Proteins are the building blocks of life. They make up our hair, bones, skin and muscles and are made up of folded sequences of amino acids. Scientists knew how to create one-dimensional chains, but were unable to predict how the resulting chains of amino acids would fold to form three-dimensional proteins, whose shape would determine their function. This significantly limited their ability to generate new proteins.
Then, in 2020, AlphaFold2, leveraging neural network technology also used in systems like ChatGPT, cracked the folding code. Complex protein structures can now be predicted with confidence, allowing us to create new ones for use in medicine or elsewhere.
And if we can make new proteins, we can also envision giving rise to new forms of life, writes Woolfson. “Biology is now on the verge of transitioning from a largely descriptive science to a generative science. In the future, we will not just catalog species, we will create them.”
It’s not hard to imagine that problems could arise when this happens. How will creatures shaped by evolution over eons exist in a world that also includes synthetic newcomers? Will these have the same legitimacy as natural species? Woolfson doesn’t think so, but warns that the distinction between natural and artificial life forms will become increasingly blurred.
There might also be opportunities to improve existing land creatures. We are the end product of the random forces of heredity, chance and natural selection – and we bear the scars. Take the human spine. “It is a design disaster,” writes Woolfson, who points out that it evolved in a quadruped and is hopelessly ill-adapted to an animal that walks on two legs. So could we now improve it? Why not?

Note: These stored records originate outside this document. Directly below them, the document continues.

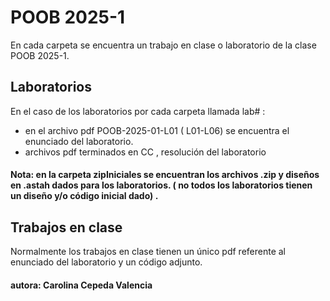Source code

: # POOB 2025-1
En cada carpeta se encuentra un trabajo en clase o laboratorio de la clase POOB 2025-1.

## Laboratorios
En el caso de los laboratorios por cada carpeta llamada lab# :
* en el archivo pdf POOB-2025-01-L01 ( L01-L06) se encuentra  el enunciado del laboratorio. 
*  archivos pdf terminados en CC , resolución del laboratorio

#### Nota:  en  la carpeta zipIniciales se encuentran los  archivos .zip y diseños en .astah dados para los laboratorios. ( no todos los laboratorios tienen un diseño y/o código inicial dado) .

## Trabajos en clase
Normalmente los trabajos en clase tienen un único pdf referente al enunciado del laboratorio  y un código adjunto.

#### autora: Carolina Cepeda Valencia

Life could be “guided toward unexplored landscapes, with entirely new properties that would reinvent how organisms function.”
Woolfson’s descriptions can become overly elaborate and laborious. He tends to exaggerate the impact of what is called second Genesis. But his arguments are compelling and his prose is generally clear and direct.
Of course, many aspects of the coming biological revolution seem far less rosy or comforting, and Woolfson lists these pitfalls as well. Bioterrorists could easily amass arsenals of human-derived pathogens. As benchtop DNA synthesizers and AI tools become more accessible, it will become increasingly difficult to track what is being created and by whom.
Messing with bacteriophages – viruses that infect bacteria – could inadvertently destabilize the ocean carbon cycle and accelerate climate change. And then there are the ethical consequences of humans increasingly tinkering with mammalian genomes – for example, to make mice more human and therefore better models on which to test drugs. But where to stop? Could we achieve half-human hybrids worthy of Ezekiel?
Woolfson doesn’t think so and insists that we are obliged to move forward. Although he supports banning artificial babies and orphaned humans, he argues that a moratorium on AI-based genomic research simply would not work, when the benefits to humanity, the planet and the animal kingdom are simply too great to consider curbing science. In this, he is probably too complacent in the face of the dangers that await him. The risks of unintended consequences seem very real.